Deep Q-learning

Classical RL approaches, commonly called tabular methods, maintain a lookup table of values for each state or state-action pair to facilitate necessary updates. For instance, the Q-learning update rule:

\[ \begin{equation*} Q(s_t, a_t) \gets Q(s_t, a_t) + \alpha \left[ r_{t+1} + \gamma \max_{a’} Q(s_{t+1}, a’) - Q(s_t, a_t) \right] \;, \end{equation*} \]

requires access to both the current state-action value \(Q(s_t, a_t)\) and the maximum value over the next state's actions \(\max_{a’}Q(s_{t+1}, a’)\).

However, explicitly learning and storing values for every state-action pair is often infeasible. For example, modeling chess requires approximately \(10^{43}\) states, while Go has roughly \(10^{170}\) states. We thus need methods capable of generalizing values from an agent's experience in a limited subset of the state space. Suitable approaches must satisfy several requirements imposed by the RL problem setting. For instance, methods must learn incrementally from data and handle non-stationary target functions — functions that change over time, such as those in temporal-difference (TD) learning due to bootstrapping.
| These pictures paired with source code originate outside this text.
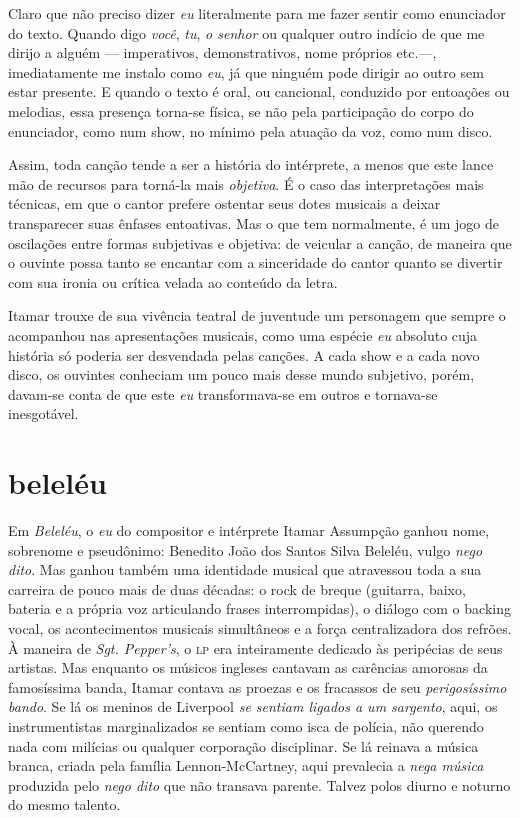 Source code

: Claro que não preciso dizer \textit{eu} literalmente para me fazer sentir
como enunciador do texto. Quando digo \textit{você}, \textit{tu}, \textit{o senhor} ou
qualquer outro indício de que me dirijo a alguém --- imperativos,
demonstrativos, nome próprios etc.---, imediatamente me instalo como
\textit{eu}, já que ninguém pode dirigir ao outro sem estar presente. E
quando o texto é oral, ou cancional, conduzido por entoações ou
melodias, essa presença torna-se física, se não pela participação do
corpo do enunciador, como num show, no mínimo pela atuação da voz, como
num disco.

Assim, toda canção tende a ser a história do intérprete, a menos que
este lance mão de recursos para torná-la mais \textit{objetiva}. É o caso das
interpretações mais técnicas, em que o cantor prefere ostentar seus
dotes musicais a deixar transparecer suas ênfases entoativas. Mas o que
tem normalmente, é um jogo de oscilações entre formas subjetivas e
objetiva: de veicular a canção, de maneira que o ouvinte possa tanto se
encantar com a sinceridade do cantor quanto se divertir com sua ironia
ou crítica velada ao conteúdo da letra.

Itamar trouxe de sua vivência teatral de juventude um personagem que
sempre o acompanhou nas apresentações musicais, como uma espécie \textit{eu}
absoluto cuja história só poderia ser desvendada pelas canções. A cada
show e a cada novo disco, os ouvintes conheciam um pouco mais desse
mundo subjetivo, porém, davam-se conta de que este \textit{eu}
transformava-se em outros e tornava-se inesgotável.

\section{beleléu}

Em \textit{Beleléu}, o \textit{eu} do compositor e intérprete Itamar Assumpção ganhou
nome, sobrenome e pseudônimo: Benedito João dos Santos Silva Beleléu,
vulgo \textit{nego dito}. Mas ganhou também uma identidade musical que atravessou
toda a sua carreira de pouco mais de duas décadas: o rock de breque
(guitarra, baixo, bateria e a própria voz articulando frases
interrompidas), o diálogo com o backing vocal, os acontecimentos
musicais simultâneos e a força centralizadora dos refrões. À maneira de
\textit{Sgt. Pepper's}, o \textsc{lp} era inteiramente dedicado às peripécias de seus
artistas. Mas enquanto os músicos ingleses cantavam as carências
amorosas da famosíssima banda, Itamar contava as proezas e os fracassos
de seu \textit{perigosíssimo bando}. Se lá os meninos de Liverpool \textit{se
sentiam ligados a um sargento}, aqui, os instrumentistas marginalizados
se sentiam como isca de polícia, não querendo nada com milícias ou
qualquer corporação disciplinar. Se lá reinava a música branca, criada
pela família Lennon-McCartney, aqui prevalecia a \textit{nega música}
produzida pelo \textit{nego dito} que não transava parente. Talvez polos
diurno e noturno do mesmo talento.

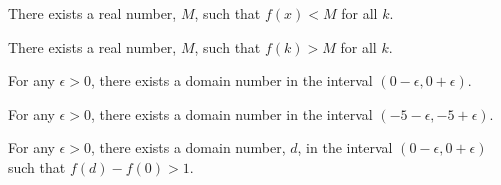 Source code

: \documentclass{ximera}
\begin{document}
\begin{exercise}
\begin{question}
There exists a real number, $M$, such that $f(x) < M$ for all $k$.
\begin{multipleChoice}
\end{multipleChoice}

\end{question}





\begin{question} 

There exists a real number, $M$, such that $f(k) > M$ for all $k$.
\begin{multipleChoice}
\end{multipleChoice}

\end{question}








\begin{question} 

For any $\epsilon > 0$, there exists a domain number in the interval $(0-\epsilon, 0+\epsilon)$.
\begin{multipleChoice}
\end{multipleChoice}


\end{question}







\begin{question} 

For any $\epsilon > 0$, there exists a domain number in the interval $(-5-\epsilon, -5+\epsilon)$.
\begin{multipleChoice}
\end{multipleChoice}


\end{question}








\begin{question} 

For any $\epsilon > 0$, there exists a domain number, $d$, in the interval $(0-\epsilon, 0+\epsilon)$ such that $f(d) - f(0) > 1$.
\begin{multipleChoice}
\end{multipleChoice}



\end{question}
\end{exercise}
\end{document}
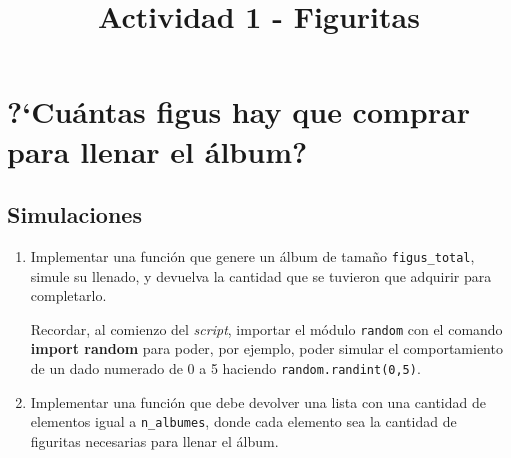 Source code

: \documentclass[a4paper,11pt]{article}
\title{Actividad 1 - Figuritas }
\begin{document}
	\maketitle
	\section*{?`Cu\'antas figus hay que comprar para llenar el \'album?}
	\subsection*{Simulaciones}

	\begin{enumerate}
		\item Implementar una funci\'on  que genere un \'album de tama\~no \lstinline{figus_total}, 
		simule su llenado, y devuelva la cantidad \fi que se tuvieron que adquirir para completarlo.
	
		Recordar, al comienzo del \textit{script}, importar el m\'odulo \texttt{random} con el comando \textbf{import random} para poder, por ejemplo, poder simular el comportamiento de un dado numerado de 0 a 5 haciendo \lstinline{random.randint(0,5)}.
		\ifb
			\item Implementar una funci\'on que debe devolver una lista con una cantidad de elementos igual a \lstinline{n_albumes}, donde cada elemento sea la cantidad de figuritas 
		necesarias para llenar el álbum\fi.
		\fi
	\end{enumerate}
\end{document}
Linear methods, which represent a state's value as a weighted sum of features, are among the approaches that satisfy these criteria. However, linear methods require an expert to explicitly define the feature set, a task that is often challenging in practice. Deep reinforcement learning (DRL) methods, by contrast, use deep neural networks (DNNs) to approximate the value function, eliminating the need for manual feature engineering. By using DNNs to discover low-dimensional representations of high-dimensional state spaces, DRL approaches can effectively operate in environments with infinitely large input spaces.

Deep Q-learning

Deep Q-learning, a fundamental DRL approach, extends tabular Q-learning by replacing direct access to precomputed Q-values stored in a lookup table with approximation via a DNN. Specifically, a deep Q-network (DQN) takes a state \(s_t\) as input and outputs the estimated Q-values for all possible actions in that state \(f : s_t \rightarrow \left( Q(s_t, a_1), \dots, Q(s_t, a_n) \right)\).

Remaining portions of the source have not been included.